BEGIN Data records

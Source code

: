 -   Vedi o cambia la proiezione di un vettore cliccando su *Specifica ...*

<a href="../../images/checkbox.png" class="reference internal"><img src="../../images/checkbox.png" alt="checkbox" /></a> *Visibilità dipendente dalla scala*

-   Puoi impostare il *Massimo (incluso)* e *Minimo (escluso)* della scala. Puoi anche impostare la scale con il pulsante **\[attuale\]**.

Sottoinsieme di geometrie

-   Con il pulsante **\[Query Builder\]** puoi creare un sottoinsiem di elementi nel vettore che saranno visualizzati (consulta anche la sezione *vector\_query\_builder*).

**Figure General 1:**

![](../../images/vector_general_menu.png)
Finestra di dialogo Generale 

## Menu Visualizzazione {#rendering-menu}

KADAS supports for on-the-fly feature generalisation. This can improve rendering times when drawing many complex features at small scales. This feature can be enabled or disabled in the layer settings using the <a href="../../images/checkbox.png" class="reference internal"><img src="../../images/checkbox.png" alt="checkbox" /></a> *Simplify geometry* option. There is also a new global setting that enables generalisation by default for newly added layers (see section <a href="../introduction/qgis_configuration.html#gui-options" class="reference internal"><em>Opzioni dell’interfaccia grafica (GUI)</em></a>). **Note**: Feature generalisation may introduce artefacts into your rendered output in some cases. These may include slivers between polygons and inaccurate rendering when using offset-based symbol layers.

END Data records
BEGIN Data records

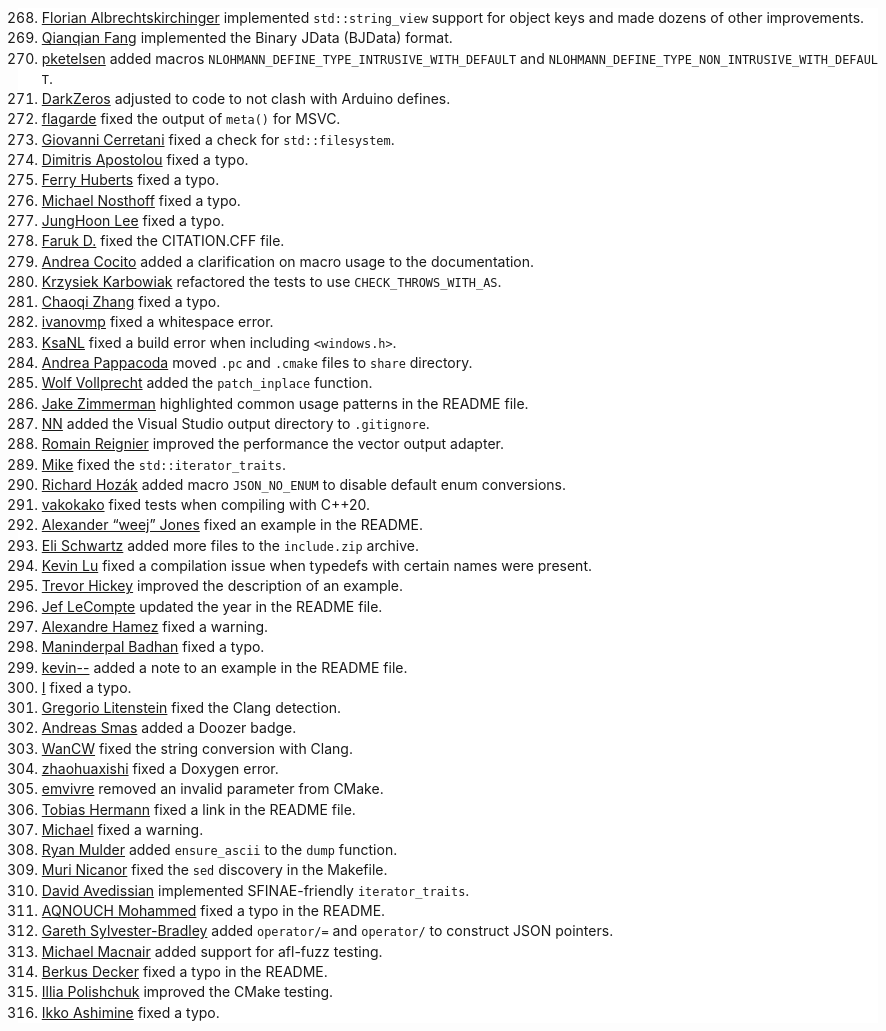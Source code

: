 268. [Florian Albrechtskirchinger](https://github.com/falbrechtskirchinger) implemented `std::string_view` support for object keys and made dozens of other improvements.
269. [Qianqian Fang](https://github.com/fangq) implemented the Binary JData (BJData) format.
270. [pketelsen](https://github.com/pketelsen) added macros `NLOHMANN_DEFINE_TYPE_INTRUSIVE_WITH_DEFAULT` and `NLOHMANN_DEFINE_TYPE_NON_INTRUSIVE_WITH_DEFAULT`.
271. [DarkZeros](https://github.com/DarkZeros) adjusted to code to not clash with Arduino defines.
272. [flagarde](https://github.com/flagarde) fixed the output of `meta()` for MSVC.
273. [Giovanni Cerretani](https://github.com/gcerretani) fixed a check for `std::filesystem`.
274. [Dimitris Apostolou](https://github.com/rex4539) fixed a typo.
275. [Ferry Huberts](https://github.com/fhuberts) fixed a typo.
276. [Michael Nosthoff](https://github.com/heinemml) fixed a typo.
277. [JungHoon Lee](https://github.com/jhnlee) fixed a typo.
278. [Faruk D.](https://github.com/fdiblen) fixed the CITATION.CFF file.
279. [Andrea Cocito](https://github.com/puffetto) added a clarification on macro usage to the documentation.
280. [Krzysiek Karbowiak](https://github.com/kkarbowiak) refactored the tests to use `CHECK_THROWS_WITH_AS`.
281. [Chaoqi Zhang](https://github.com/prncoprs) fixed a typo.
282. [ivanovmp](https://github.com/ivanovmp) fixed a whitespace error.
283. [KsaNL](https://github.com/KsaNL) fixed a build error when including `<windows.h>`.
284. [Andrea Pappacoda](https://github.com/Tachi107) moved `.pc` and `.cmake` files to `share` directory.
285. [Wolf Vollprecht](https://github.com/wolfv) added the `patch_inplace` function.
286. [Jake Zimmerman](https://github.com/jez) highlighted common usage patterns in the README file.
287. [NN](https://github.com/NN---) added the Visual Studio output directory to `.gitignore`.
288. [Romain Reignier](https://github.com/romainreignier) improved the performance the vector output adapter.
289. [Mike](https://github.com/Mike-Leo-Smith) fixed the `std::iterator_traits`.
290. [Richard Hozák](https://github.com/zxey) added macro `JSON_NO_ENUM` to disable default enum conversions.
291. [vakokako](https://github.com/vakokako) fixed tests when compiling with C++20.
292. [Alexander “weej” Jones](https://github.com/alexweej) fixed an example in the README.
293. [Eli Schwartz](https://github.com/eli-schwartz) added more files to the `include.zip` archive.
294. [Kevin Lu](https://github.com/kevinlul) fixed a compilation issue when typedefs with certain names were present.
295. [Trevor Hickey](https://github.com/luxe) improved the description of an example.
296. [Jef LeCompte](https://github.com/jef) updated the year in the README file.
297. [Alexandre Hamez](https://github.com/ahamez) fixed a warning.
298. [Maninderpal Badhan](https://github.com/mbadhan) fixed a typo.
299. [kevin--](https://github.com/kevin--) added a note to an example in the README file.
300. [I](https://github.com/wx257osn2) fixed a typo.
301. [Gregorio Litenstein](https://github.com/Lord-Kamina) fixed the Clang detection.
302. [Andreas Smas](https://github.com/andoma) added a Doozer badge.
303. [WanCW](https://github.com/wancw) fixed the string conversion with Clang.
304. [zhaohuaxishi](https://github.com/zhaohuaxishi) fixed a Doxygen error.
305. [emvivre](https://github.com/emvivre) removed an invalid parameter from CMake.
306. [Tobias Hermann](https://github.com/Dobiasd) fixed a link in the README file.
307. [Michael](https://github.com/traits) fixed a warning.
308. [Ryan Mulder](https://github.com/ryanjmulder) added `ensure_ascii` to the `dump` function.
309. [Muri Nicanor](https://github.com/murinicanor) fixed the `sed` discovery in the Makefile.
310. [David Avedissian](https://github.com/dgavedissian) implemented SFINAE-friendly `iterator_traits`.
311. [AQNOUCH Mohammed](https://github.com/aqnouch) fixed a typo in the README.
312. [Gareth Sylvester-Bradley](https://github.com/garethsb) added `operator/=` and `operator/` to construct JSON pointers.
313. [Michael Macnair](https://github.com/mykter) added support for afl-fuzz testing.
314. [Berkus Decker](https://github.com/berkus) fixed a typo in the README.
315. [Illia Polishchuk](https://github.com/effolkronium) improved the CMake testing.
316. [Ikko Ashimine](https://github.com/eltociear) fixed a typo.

END Data records

From the records above, return each line that includes "anche".

-   Puoi impostare il *Massimo (incluso)* e *Minimo (escluso)* della scala. Puoi anche impostare la scale con il pulsante **\[attuale\]**.
-   Con il pulsante **\[Query Builder\]** puoi creare un sottoinsiem di elementi nel vettore che saranno visualizzati (consulta anche la sezione *vector\_query\_builder*).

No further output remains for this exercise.